--- Problem ---
All lines in the material below that hold "provided" should be found and copied.

--- Given records ---
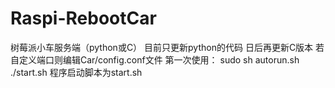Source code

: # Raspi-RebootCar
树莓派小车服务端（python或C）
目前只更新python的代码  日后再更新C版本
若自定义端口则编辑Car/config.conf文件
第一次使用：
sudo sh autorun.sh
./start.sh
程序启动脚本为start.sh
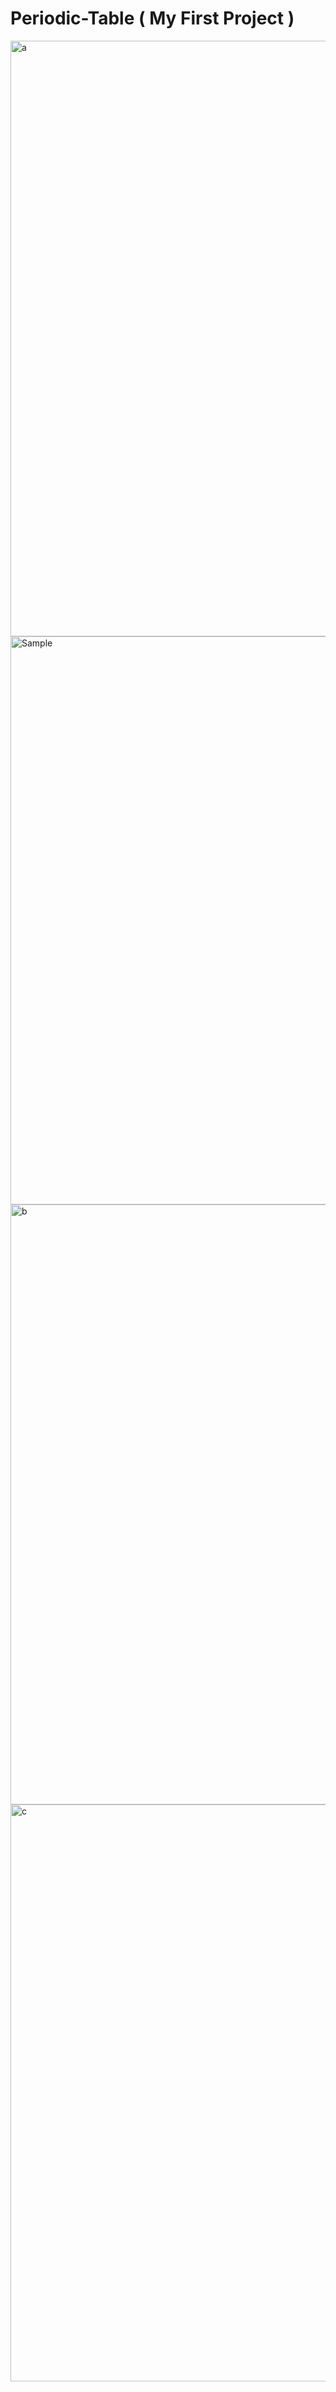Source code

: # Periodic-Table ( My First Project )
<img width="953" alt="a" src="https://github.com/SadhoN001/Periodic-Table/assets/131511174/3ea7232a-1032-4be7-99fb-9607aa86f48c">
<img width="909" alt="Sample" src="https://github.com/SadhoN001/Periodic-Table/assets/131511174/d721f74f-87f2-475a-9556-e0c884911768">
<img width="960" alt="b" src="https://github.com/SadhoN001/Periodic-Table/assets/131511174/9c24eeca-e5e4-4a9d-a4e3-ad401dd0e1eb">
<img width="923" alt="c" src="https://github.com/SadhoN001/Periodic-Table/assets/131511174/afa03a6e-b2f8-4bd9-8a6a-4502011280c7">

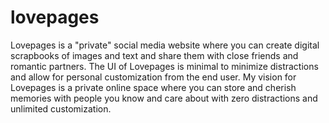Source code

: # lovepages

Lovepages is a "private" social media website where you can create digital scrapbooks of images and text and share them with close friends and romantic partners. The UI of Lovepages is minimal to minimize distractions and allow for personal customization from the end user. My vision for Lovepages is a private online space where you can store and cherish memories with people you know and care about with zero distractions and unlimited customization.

* * *

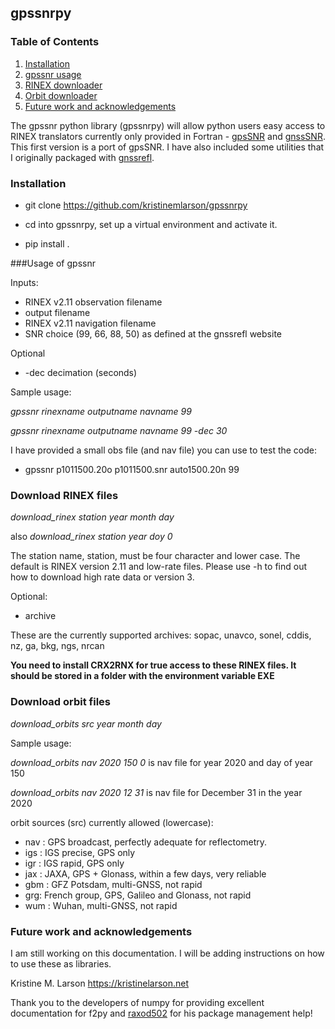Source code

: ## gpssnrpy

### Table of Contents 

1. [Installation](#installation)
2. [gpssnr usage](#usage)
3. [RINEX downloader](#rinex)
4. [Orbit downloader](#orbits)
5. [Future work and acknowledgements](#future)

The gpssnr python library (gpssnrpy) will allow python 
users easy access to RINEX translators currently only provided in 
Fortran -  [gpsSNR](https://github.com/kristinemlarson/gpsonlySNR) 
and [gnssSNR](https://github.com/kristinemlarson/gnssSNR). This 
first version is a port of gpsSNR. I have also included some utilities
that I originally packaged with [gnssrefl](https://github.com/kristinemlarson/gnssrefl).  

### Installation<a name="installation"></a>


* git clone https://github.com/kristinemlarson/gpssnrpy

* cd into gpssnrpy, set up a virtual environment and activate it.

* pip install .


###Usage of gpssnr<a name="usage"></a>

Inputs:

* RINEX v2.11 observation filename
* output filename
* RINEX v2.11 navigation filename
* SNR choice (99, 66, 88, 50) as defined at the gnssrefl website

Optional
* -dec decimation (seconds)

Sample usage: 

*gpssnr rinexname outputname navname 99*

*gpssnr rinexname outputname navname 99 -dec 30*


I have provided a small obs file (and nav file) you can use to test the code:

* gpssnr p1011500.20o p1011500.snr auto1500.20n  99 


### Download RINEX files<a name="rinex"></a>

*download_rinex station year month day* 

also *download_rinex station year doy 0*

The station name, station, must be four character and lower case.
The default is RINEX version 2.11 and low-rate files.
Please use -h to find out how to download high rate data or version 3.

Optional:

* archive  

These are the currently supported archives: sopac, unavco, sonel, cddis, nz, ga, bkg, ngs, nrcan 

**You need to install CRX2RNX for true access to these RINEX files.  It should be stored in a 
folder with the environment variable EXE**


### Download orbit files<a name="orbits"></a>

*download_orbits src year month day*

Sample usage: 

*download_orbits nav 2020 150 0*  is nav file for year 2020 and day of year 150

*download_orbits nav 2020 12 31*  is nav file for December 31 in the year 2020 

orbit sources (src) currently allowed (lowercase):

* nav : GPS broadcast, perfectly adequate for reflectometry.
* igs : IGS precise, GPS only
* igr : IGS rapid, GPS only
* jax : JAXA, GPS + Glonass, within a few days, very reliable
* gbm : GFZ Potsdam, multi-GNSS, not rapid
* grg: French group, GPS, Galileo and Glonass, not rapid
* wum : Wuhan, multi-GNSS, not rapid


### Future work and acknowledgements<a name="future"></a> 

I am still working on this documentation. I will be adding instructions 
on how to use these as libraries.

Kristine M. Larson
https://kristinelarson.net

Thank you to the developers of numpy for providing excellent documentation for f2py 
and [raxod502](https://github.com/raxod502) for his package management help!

--- Solution ---
users easy access to RINEX translators currently only provided in 
I have provided a small obs file (and nav file) you can use to test the code:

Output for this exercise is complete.